── Record excerpts
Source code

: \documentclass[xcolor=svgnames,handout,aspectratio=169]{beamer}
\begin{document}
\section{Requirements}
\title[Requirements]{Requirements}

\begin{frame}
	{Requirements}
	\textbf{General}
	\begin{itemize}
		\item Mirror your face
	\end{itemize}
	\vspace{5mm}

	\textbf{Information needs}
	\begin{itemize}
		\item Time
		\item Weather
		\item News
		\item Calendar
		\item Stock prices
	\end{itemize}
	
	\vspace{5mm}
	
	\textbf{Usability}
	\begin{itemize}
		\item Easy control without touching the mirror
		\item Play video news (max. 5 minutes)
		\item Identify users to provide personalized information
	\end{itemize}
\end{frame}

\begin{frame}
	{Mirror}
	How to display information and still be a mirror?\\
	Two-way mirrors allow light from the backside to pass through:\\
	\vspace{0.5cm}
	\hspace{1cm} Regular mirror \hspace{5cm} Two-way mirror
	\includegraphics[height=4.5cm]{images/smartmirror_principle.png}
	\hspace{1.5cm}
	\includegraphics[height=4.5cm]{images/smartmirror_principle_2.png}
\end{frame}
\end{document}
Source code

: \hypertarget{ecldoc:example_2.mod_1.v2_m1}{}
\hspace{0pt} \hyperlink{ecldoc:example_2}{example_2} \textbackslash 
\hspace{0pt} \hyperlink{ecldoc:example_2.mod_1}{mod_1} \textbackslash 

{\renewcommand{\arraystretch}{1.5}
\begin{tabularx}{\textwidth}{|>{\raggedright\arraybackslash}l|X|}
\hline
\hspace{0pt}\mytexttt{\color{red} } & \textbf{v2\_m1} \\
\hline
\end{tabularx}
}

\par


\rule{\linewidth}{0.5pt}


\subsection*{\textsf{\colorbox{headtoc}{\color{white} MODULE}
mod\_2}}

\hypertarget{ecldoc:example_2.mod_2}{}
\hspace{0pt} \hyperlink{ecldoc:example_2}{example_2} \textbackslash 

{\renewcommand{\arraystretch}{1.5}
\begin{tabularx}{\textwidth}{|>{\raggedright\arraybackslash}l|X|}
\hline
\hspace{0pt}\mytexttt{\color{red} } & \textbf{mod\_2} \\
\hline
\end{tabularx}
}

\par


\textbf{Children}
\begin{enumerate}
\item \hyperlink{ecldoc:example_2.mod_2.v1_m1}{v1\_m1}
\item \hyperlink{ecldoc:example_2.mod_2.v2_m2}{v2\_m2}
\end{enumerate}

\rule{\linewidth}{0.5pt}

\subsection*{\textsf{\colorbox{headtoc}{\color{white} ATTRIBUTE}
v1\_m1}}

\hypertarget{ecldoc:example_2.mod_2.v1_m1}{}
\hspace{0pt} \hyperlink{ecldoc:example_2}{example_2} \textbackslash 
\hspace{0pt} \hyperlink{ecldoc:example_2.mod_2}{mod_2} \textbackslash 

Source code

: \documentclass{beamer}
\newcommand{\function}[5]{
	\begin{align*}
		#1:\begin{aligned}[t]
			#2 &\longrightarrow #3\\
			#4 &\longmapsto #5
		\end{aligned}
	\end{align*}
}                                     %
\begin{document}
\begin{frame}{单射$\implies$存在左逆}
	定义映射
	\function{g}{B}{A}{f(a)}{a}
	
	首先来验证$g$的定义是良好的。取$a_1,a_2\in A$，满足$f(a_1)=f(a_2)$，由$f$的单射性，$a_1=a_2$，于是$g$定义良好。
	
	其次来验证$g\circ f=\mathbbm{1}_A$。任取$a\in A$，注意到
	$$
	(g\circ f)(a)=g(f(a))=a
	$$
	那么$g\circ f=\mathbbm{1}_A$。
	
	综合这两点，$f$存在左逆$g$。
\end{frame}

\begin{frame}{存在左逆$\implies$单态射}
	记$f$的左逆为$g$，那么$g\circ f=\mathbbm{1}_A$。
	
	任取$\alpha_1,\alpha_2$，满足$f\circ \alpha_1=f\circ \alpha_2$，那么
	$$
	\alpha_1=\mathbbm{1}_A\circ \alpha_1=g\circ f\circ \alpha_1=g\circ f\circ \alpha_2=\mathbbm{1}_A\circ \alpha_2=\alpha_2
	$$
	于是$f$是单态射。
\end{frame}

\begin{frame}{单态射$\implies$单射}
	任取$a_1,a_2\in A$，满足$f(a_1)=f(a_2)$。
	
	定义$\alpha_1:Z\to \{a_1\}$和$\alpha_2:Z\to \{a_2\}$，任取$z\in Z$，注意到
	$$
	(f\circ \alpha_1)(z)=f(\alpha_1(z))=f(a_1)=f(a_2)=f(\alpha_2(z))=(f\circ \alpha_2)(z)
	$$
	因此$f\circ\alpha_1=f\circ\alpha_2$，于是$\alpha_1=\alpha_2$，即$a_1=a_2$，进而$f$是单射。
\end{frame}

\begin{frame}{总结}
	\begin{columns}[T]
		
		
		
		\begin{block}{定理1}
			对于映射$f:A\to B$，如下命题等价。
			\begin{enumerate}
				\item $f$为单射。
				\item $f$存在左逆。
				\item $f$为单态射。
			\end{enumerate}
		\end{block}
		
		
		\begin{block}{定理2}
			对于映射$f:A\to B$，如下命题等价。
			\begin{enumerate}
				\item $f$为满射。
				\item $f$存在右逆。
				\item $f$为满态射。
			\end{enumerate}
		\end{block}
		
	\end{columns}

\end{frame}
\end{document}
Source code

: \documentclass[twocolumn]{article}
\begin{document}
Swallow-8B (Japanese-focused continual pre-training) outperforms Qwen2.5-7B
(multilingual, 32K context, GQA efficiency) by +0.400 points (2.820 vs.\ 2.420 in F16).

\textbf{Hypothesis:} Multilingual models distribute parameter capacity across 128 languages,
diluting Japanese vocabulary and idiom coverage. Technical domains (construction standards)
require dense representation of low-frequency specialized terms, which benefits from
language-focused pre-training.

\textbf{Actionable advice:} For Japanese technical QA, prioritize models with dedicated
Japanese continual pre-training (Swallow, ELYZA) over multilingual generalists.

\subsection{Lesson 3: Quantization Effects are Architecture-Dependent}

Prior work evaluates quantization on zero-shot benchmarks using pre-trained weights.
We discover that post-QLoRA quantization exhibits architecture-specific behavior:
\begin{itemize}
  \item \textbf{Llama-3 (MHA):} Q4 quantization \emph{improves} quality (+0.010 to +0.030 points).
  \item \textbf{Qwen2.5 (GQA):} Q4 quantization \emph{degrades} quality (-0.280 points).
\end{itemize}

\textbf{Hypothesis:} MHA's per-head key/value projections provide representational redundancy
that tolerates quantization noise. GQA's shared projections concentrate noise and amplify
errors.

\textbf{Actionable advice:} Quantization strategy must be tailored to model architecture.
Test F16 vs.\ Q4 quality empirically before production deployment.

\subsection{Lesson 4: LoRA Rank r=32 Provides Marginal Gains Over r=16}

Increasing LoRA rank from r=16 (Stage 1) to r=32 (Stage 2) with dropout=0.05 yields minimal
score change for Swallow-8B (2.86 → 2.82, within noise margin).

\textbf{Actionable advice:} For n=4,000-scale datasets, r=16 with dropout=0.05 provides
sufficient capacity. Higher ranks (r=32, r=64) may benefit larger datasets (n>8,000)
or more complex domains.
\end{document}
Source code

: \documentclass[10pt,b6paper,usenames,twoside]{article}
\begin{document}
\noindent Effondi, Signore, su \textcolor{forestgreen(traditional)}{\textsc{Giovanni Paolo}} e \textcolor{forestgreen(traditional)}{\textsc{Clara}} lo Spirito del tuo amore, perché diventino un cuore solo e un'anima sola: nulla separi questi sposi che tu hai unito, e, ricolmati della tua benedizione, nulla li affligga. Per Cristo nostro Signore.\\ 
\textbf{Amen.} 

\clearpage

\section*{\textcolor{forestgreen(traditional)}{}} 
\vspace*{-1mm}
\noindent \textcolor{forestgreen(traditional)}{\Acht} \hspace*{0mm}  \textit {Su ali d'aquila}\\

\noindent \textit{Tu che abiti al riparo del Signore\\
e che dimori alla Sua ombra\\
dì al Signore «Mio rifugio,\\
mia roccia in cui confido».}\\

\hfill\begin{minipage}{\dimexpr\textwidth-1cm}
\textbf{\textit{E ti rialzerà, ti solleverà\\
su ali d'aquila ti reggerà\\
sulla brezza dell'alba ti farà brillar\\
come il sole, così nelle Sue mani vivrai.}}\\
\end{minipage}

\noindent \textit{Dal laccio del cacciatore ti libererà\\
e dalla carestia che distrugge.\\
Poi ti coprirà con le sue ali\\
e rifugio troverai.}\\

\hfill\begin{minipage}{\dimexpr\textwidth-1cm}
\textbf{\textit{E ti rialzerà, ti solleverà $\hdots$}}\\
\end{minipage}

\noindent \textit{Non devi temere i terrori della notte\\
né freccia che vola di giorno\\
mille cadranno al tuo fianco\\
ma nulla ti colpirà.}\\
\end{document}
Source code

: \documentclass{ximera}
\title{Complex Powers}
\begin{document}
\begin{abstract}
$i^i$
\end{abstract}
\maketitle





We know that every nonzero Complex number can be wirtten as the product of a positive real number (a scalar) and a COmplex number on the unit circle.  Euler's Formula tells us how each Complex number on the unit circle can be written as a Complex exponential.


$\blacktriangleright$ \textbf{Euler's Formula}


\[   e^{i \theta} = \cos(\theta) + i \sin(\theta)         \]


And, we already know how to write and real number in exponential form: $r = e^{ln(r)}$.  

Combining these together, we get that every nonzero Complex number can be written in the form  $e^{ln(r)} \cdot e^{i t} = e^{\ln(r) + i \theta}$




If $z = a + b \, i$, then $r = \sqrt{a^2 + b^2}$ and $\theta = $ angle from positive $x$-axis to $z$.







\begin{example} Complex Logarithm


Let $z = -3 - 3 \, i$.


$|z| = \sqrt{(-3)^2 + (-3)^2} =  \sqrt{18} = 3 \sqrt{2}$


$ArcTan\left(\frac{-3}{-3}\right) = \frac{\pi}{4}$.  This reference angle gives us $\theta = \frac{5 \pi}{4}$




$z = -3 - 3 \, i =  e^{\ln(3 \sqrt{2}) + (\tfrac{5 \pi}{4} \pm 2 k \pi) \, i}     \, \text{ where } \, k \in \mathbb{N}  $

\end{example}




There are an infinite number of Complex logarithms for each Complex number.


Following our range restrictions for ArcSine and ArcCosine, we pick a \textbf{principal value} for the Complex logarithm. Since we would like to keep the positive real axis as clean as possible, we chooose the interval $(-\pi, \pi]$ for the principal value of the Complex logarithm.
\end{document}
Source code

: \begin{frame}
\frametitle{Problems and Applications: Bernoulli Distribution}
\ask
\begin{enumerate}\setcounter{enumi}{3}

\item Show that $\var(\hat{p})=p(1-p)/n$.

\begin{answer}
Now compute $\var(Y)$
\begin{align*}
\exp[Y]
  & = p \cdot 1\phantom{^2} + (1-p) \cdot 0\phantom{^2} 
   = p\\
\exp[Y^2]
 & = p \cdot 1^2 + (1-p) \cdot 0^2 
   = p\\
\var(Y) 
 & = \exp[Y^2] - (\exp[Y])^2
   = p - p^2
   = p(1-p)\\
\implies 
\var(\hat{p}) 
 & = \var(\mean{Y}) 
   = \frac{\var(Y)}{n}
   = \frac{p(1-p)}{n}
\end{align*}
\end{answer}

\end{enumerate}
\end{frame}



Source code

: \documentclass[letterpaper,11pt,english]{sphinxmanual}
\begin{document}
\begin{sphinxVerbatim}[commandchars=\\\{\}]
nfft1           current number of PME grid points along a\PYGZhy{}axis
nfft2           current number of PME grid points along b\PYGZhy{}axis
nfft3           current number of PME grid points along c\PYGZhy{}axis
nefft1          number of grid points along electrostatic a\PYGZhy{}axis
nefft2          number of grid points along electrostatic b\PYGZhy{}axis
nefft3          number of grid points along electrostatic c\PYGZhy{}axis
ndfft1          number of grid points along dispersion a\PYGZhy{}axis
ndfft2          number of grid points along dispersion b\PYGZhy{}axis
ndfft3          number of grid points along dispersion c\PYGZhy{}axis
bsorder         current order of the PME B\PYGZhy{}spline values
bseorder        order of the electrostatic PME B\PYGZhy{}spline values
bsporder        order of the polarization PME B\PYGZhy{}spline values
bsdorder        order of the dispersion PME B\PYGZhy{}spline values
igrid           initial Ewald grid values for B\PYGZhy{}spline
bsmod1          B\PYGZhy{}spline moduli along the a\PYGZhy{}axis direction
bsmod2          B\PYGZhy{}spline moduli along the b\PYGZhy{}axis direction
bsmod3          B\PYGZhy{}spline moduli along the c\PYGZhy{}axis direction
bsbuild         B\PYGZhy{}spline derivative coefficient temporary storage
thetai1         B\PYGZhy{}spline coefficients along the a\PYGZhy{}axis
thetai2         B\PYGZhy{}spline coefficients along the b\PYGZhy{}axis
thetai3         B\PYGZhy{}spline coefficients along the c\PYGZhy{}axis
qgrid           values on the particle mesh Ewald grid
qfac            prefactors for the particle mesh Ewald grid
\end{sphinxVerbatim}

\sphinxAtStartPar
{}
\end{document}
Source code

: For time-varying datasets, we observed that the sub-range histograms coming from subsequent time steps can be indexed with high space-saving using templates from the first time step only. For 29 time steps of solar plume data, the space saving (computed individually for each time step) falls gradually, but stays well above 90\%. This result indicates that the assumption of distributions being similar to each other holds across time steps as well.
────
## What is being asked
Give only a number, namely how many lines in the entries above hold the word "beamer".

## Answer box
2